554-563: Fix UnboundLocalError risk: 'destination' may be undefined in except paths

In both except blocks you reference and pass destination even when it might never have been assigned (e.g., failures before DestinationConnector.from_config). Using destination.is_api if destination else False does not prevent an UnboundLocalError if destination is not defined at all.

Minimal, safe fix: initialize destination to None before the try:.

@@ def _process_file(...):
-        """
-        try:
+        """
+        destination: DestinationConnector | None = None
+        try:
             logger.info(

Optionally, mirror this for source for symmetry, though it’s not used in the except blocks.

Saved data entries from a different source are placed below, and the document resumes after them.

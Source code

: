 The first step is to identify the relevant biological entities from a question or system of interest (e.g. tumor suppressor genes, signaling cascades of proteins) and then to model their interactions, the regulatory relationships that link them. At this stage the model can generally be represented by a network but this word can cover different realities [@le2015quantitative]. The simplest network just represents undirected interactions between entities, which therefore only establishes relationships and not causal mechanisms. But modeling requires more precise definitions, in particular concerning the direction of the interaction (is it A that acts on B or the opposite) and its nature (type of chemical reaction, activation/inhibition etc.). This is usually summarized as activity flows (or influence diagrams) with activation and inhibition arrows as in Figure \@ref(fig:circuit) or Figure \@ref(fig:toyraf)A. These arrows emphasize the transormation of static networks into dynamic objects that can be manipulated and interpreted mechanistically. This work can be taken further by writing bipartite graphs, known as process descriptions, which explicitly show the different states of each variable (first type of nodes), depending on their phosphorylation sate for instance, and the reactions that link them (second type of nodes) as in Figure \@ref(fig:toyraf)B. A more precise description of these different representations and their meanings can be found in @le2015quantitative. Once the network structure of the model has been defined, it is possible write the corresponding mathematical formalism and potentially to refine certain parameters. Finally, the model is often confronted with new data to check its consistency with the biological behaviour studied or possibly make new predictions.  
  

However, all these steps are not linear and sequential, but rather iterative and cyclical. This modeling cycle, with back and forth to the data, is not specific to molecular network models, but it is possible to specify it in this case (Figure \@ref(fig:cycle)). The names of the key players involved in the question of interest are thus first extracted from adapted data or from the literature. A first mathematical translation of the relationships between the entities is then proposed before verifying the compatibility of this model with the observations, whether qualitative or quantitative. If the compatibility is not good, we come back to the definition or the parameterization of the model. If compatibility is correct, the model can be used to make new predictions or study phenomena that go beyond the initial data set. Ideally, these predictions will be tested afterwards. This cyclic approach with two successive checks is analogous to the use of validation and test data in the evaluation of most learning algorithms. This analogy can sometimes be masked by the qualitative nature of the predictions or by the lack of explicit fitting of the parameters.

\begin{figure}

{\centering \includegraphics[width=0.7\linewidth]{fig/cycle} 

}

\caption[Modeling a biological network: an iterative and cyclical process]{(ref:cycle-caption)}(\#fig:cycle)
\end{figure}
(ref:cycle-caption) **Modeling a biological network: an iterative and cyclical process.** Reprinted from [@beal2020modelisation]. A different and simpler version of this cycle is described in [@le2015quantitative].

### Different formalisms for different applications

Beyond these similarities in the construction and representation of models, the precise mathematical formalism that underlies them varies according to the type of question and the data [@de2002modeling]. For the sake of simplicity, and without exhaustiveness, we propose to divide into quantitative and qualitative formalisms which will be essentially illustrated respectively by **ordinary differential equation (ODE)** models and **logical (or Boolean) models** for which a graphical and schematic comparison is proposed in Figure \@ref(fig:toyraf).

I can open a quick follow-up commit if you’d like.

Also applies to: 575-583


1121-1129: _build_final_result crashes when workflow_file_execution is None

workflow_file_execution is annotated as optional but used unconditionally:

  • file_execution_id=str(workflow_file_execution.id) will raise if workflow_file_execution is None (this happens in the ExecutionContextInitializationError path where you explicitly pass None).
  • Similar direct .id usages occur later when updating trackers and logs.

This breaks the PR’s goal to “allow processing to continue on cleanup related errors.”

Harden this function to tolerate workflow_file_execution=None:

@@ def _build_final_result(...):
-        final_result = FileExecutionResult(
-            file=file_hash.file_name,
-            file_execution_id=str(workflow_file_execution.id),
-            error=error,
-            result=result.output,
-            metadata=result.metadata,
-        )
+        file_exec_id = str(workflow_file_execution.id) if workflow_file_execution else ""
+        final_result = FileExecutionResult(
+            file=file_hash.file_name,
+            file_execution_id=file_exec_id,
+            error=error,
+            result=result.output,
+            metadata=result.metadata,
+        )

And guard tracker/log updates below (see separate comment). I can push a patch if preferred.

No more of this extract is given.